Next defendant argues that the trial court should have treated her motion for a directed
verdict as a motion for involuntary dismissal pursuant to MCR 2.504(B)(2). Defendant contends
the motion should have been granted since plaintiffs did not show that they were entitled to relief
by providing sufficient evidence to support their claims. This Court reviews a trial court’s
ultimate decision on a motion for involuntary dismissal de novo, and reviews underlying factual
determinations for clear error. Samuel D Begola Services, Inc v Wild Bros, 210 Mich App 636,
639; 534 NW2d 217 (1995). Under MCR 2.504(B)(2), a motion for involuntary dismissal
should be granted when the court, sitting as factfinder, determines based on the facts and the law
the plaintiff has shown no right to relief. Id. Similarly, this Court reviews “the trial court’s
findings of fact in a bench trial for clear error and conduct[s] a review de novo of the court’s
conclusions of law.” Chapdelaine v Sochocki, 247 Mich App 167, 169; 635 NW2d 339 (2001).
We will determine a trial court’s findings are clearly erroneous only when we are left with a
definite and firm conviction that a mistake has been made. Wild Bros, 210 Mich App at 639.
Defendant specifically contends that there was insufficient evidence to support a
determination of fraud in the inducement. Defendant maintains that plaintiffs were not induced
by any misrepresentations; they did not act in reliance on false statements, and they were not
damaged since they would have lost all of their properties regardless of defendant’s actions
based on their financial status. According to defendant, at the time plaintiffs contacted her and
Source One Mortgage, the properties were already all in foreclosure. Defendant also argues that
the trial court erred in its determination of fraud in the execution and forgery because it did not
apply the statutory presumption of validity for notarized documents.
The elements of actionable fraud are (1) the defendant made a material representation, (2)
the representation was false, (3) the defendant knew when the representation was made that it
was false, or made it recklessly, without knowledge of its truth as a positive assertion, (4) the
defendant made the representation with the intention that the plaintiff would act upon it; (5) the
plaintiff acted in reliance upon the misrepresentation, and (6) the plaintiff suffered damage.
M&D, Inc v McConkey, 231 Mich App 22, 27; 585 NW2d 33 (1998). Fraud in the inducement
occurs when a party materially misrepresents future conduct under circumstances in which the
assertions may reasonably be expected to be relied upon and are in fact relied upon.
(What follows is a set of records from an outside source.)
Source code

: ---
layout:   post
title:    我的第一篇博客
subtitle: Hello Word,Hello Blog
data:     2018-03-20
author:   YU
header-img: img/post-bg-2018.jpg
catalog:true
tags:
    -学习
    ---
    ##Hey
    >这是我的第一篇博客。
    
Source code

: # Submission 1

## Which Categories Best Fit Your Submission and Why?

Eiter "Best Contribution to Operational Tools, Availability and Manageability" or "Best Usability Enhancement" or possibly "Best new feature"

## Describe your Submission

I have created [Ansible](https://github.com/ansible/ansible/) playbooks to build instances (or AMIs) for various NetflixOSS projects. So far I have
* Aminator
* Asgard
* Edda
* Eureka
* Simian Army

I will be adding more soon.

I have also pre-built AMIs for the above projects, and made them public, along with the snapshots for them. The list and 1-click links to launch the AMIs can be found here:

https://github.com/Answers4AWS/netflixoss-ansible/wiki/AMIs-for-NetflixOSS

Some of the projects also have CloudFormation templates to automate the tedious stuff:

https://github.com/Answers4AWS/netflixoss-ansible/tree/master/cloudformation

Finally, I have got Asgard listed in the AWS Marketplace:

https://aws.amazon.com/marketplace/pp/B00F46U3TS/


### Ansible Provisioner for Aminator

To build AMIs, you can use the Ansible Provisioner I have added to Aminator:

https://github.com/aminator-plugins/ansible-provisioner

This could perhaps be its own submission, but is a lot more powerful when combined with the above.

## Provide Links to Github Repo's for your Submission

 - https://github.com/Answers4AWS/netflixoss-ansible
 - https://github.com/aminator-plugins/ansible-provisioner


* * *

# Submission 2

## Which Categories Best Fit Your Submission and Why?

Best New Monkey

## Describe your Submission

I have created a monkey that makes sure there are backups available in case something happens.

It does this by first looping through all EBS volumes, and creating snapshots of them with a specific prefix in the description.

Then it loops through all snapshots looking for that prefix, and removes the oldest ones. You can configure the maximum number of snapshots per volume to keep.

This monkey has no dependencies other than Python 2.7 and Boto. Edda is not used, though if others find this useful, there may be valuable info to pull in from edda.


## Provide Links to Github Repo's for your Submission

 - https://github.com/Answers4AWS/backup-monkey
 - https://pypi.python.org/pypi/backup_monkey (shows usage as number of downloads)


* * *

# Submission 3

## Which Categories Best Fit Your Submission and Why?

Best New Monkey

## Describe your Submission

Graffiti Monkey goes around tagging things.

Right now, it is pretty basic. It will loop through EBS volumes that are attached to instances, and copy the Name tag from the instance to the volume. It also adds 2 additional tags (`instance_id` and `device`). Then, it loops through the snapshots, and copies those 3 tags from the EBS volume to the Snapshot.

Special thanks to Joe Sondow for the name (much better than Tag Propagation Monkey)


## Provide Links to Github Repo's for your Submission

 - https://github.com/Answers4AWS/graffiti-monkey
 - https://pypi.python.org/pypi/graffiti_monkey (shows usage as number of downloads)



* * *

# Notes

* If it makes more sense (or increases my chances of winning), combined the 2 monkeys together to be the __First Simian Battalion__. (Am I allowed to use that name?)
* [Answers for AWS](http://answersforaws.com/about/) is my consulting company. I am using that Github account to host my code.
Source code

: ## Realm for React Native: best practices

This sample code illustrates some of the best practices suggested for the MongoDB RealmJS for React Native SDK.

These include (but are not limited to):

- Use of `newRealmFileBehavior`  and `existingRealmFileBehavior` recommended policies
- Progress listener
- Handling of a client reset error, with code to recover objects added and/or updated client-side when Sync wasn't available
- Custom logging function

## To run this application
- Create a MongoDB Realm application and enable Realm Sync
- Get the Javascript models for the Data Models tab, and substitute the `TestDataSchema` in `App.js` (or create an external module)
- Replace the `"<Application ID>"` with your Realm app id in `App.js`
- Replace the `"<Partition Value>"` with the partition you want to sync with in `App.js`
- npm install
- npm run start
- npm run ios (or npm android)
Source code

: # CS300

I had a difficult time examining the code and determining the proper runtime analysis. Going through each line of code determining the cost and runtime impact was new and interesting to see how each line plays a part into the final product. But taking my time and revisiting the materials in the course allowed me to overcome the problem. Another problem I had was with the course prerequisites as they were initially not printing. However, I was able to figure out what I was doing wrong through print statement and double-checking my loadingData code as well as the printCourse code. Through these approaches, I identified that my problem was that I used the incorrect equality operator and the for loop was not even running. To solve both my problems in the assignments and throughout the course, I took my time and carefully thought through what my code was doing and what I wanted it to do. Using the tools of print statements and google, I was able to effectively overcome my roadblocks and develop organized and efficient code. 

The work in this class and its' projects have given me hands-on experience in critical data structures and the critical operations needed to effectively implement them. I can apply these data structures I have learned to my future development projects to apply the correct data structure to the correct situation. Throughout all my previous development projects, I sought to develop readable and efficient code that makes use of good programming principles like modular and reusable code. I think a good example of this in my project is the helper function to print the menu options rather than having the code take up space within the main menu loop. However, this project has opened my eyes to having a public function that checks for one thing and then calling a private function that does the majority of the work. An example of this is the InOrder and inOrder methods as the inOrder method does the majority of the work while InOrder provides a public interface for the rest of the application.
Wild Bros,
210 Mich App at 639. “‘Fraud in the execution’ or factum means the proponent of the
instrument told the signatory thereof that the instrument really didn’t mean what it clearly said,
and that the signatory relied on this fraud to his detriment.” Paul v Rotman, 50 Mich App 459,
463-464; 213 NW2d 588 (1973).
Here, defendant argues that the trial court “did not properly address” the elements of
fraud, did not explain how defendants intended to induce reliance, and did not discuss how
plaintiffs were damaged. However, we find that the trial court’s findings of fact were not clearly
erroneous given the testimony and evidence presented and that the evidence was sufficient to
support the trial court’s decision regarding plaintiffs’ various fraud claims.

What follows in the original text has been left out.